YOUR OBJECTIVE: Only the text of the entries below should appear in your exact transcription; leave out every picture.

+++ DATA FOR REVIEW

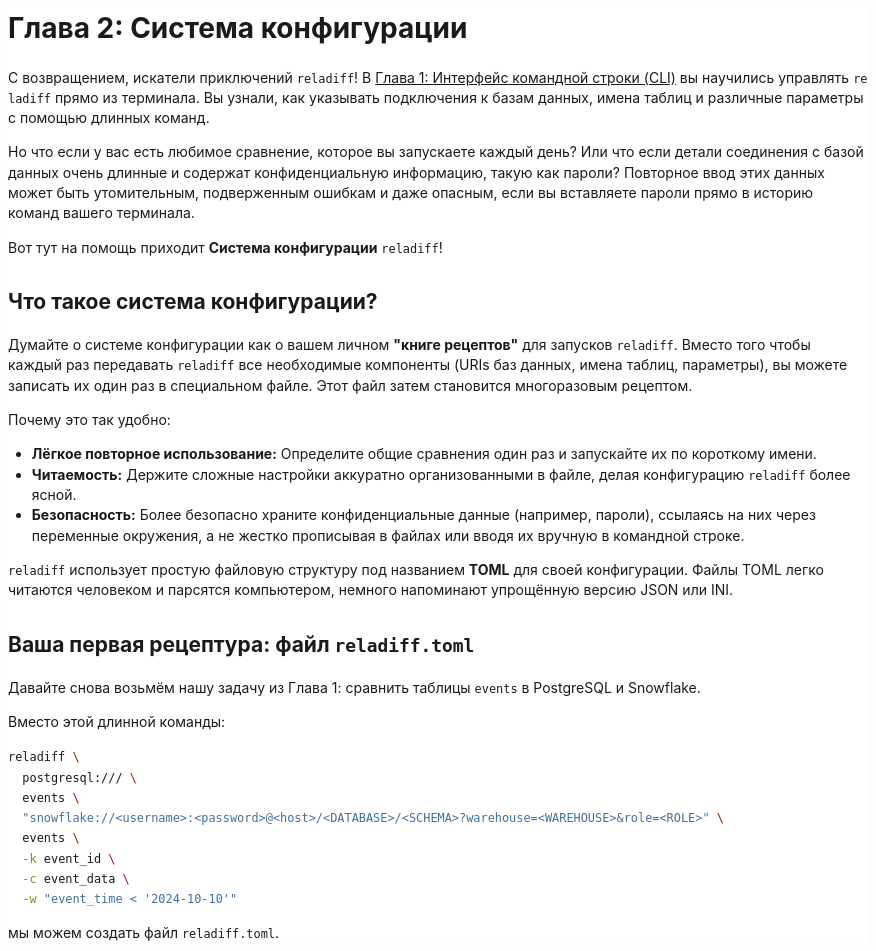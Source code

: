 # Глава 2: Система конфигурации

С возвращением, искатели приключений `reladiff`! В [Глава 1: Интерфейс командной строки (CLI)](01_command_line_interface__cli__.md) вы научились управлять `reladiff` прямо из терминала. Вы узнали, как указывать подключения к базам данных, имена таблиц и различные параметры с помощью длинных команд.

Но что если у вас есть любимое сравнение, которое вы запускаете каждый день? Или что если детали соединения с базой данных очень длинные и содержат конфиденциальную информацию, такую как пароли? Повторное ввод этих данных может быть утомительным, подверженным ошибкам и даже опасным, если вы вставляете пароли прямо в историю команд вашего терминала.

Вот тут на помощь приходит **Система конфигурации** `reladiff`!

## Что такое система конфигурации?

Думайте о системе конфигурации как о вашем личном **"книге рецептов"** для запусков `reladiff`. Вместо того чтобы каждый раз передавать `reladiff` все необходимые компоненты (URIs баз данных, имена таблиц, параметры), вы можете записать их один раз в специальном файле. Этот файл затем становится многоразовым рецептом.

Почему это так удобно:

*   **Лёгкое повторное использование:** Определите общие сравнения один раз и запускайте их по короткому имени.
*   **Читаемость:** Держите сложные настройки аккуратно организованными в файле, делая конфигурацию `reladiff` более ясной.
*   **Безопасность:** Более безопасно храните конфиденциальные данные (например, пароли), ссылаясь на них через переменные окружения, а не жестко прописывая в файлах или вводя их вручную в командной строке.

`reladiff` использует простую файловую структуру под названием **TOML** для своей конфигурации. Файлы TOML легко читаются человеком и парсятся компьютером, немного напоминают упрощённую версию JSON или INI.

## Ваша первая рецептура: файл `reladiff.toml`

Давайте снова возьмём нашу задачу из Глава 1: сравнить таблицы `events` в PostgreSQL и Snowflake.

Вместо этой длинной команды:

```bash
reladiff \
  postgresql:/// \
  events \
  "snowflake://<username>:<password>@<host>/<DATABASE>/<SCHEMA>?warehouse=<WAREHOUSE>&role=<ROLE>" \
  events \
  -k event_id \
  -c event_data \
  -w "event_time < '2024-10-10'"
```

мы можем создать файл `reladiff.toml`.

++++++

TASK RESULT:
Source code

: # Глава 2: Система конфигурации

С возвращением, искатели приключений `reladiff`! В [Глава 1: Интерфейс командной строки (CLI)](01_command_line_interface__cli__.md) вы научились управлять `reladiff` прямо из терминала. Вы узнали, как указывать подключения к базам данных, имена таблиц и различные параметры с помощью длинных команд.

Но что если у вас есть любимое сравнение, которое вы запускаете каждый день? Или что если детали соединения с базой данных очень длинные и содержат конфиденциальную информацию, такую как пароли? Повторное ввод этих данных может быть утомительным, подверженным ошибкам и даже опасным, если вы вставляете пароли прямо в историю команд вашего терминала.

Вот тут на помощь приходит **Система конфигурации** `reladiff`!

## Что такое система конфигурации?

Думайте о системе конфигурации как о вашем личном **"книге рецептов"** для запусков `reladiff`. Вместо того чтобы каждый раз передавать `reladiff` все необходимые компоненты (URIs баз данных, имена таблиц, параметры), вы можете записать их один раз в специальном файле. Этот файл затем становится многоразовым рецептом.

Почему это так удобно:

*   **Лёгкое повторное использование:** Определите общие сравнения один раз и запускайте их по короткому имени.
*   **Читаемость:** Держите сложные настройки аккуратно организованными в файле, делая конфигурацию `reladiff` более ясной.
*   **Безопасность:** Более безопасно храните конфиденциальные данные (например, пароли), ссылаясь на них через переменные окружения, а не жестко прописывая в файлах или вводя их вручную в командной строке.

`reladiff` использует простую файловую структуру под названием **TOML** для своей конфигурации. Файлы TOML легко читаются человеком и парсятся компьютером, немного напоминают упрощённую версию JSON или INI.

## Ваша первая рецептура: файл `reladiff.toml`

Давайте снова возьмём нашу задачу из Глава 1: сравнить таблицы `events` в PostgreSQL и Snowflake.

Вместо этой длинной команды:

```bash
reladiff \
  postgresql:/// \
  events \
  "snowflake://<username>:<password>@<host>/<DATABASE>/<SCHEMA>?warehouse=<WAREHOUSE>&role=<ROLE>" \
  events \
  -k event_id \
  -c event_data \
  -w "event_time < '2024-10-10'"
```

мы можем создать файл `reladiff.toml`.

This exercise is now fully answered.